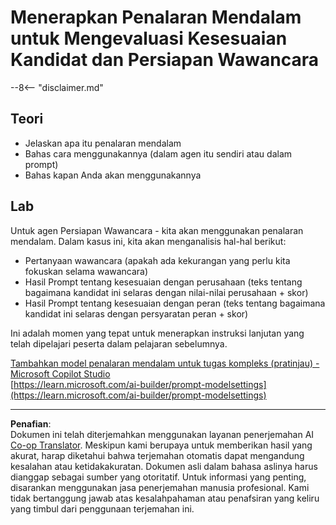 <!--
CO_OP_TRANSLATOR_METADATA:
{
  "original_hash": "610b0181a64c306bc9a853fd974bc924",
  "translation_date": "2025-10-17T17:21:38+00:00",
  "source_file": "docs/operative-preview/09-deep-reasoning/README.md",
  "language_code": "id"
}
-->
# Menerapkan Penalaran Mendalam untuk Mengevaluasi Kesesuaian Kandidat dan Persiapan Wawancara

--8<-- "disclaimer.md"

## Teori

- Jelaskan apa itu penalaran mendalam
- Bahas cara menggunakannya (dalam agen itu sendiri atau dalam prompt)
- Bahas kapan Anda akan menggunakannya

## Lab

Untuk agen Persiapan Wawancara - kita akan menggunakan penalaran mendalam. Dalam kasus ini, kita akan menganalisis hal-hal berikut:

- Pertanyaan wawancara (apakah ada kekurangan yang perlu kita fokuskan selama wawancara)
- Hasil Prompt tentang kesesuaian dengan perusahaan (teks tentang bagaimana kandidat ini selaras dengan nilai-nilai perusahaan + skor)
- Hasil Prompt tentang kesesuaian dengan peran (teks tentang bagaimana kandidat ini selaras dengan persyaratan peran + skor)

Ini adalah momen yang tepat untuk menerapkan instruksi lanjutan yang telah dipelajari peserta dalam pelajaran sebelumnya.

[Tambahkan model penalaran mendalam untuk tugas kompleks (pratinjau) - Microsoft Copilot Studio](https://learn.microsoft.com/microsoft-copilot-studio/authoring-reasoning-models)  
[https://learn.microsoft.com/ai-builder/prompt-modelsettings](https://learn.microsoft.com/ai-builder/prompt-modelsettings)

---

**Penafian**:  
Dokumen ini telah diterjemahkan menggunakan layanan penerjemahan AI [Co-op Translator](https://github.com/Azure/co-op-translator). Meskipun kami berupaya untuk memberikan hasil yang akurat, harap diketahui bahwa terjemahan otomatis dapat mengandung kesalahan atau ketidakakuratan. Dokumen asli dalam bahasa aslinya harus dianggap sebagai sumber yang otoritatif. Untuk informasi yang penting, disarankan menggunakan jasa penerjemahan manusia profesional. Kami tidak bertanggung jawab atas kesalahpahaman atau penafsiran yang keliru yang timbul dari penggunaan terjemahan ini.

■ ■ ■ ■ ■

What is being asked:
Give back the records above exactly, limited to the lines between the one holding "- Bahas kapan Anda akan menggunakannya" and the one holding "Ini adalah momen", inclusive.

Answer box:
- Bahas kapan Anda akan menggunakannya

## Lab

Untuk agen Persiapan Wawancara - kita akan menggunakan penalaran mendalam. Dalam kasus ini, kita akan menganalisis hal-hal berikut:

- Pertanyaan wawancara (apakah ada kekurangan yang perlu kita fokuskan selama wawancara)
- Hasil Prompt tentang kesesuaian dengan perusahaan (teks tentang bagaimana kandidat ini selaras dengan nilai-nilai perusahaan + skor)
- Hasil Prompt tentang kesesuaian dengan peran (teks tentang bagaimana kandidat ini selaras dengan persyaratan peran + skor)

Ini adalah momen yang tepat untuk menerapkan instruksi lanjutan yang telah dipelajari peserta dalam pelajaran sebelumnya.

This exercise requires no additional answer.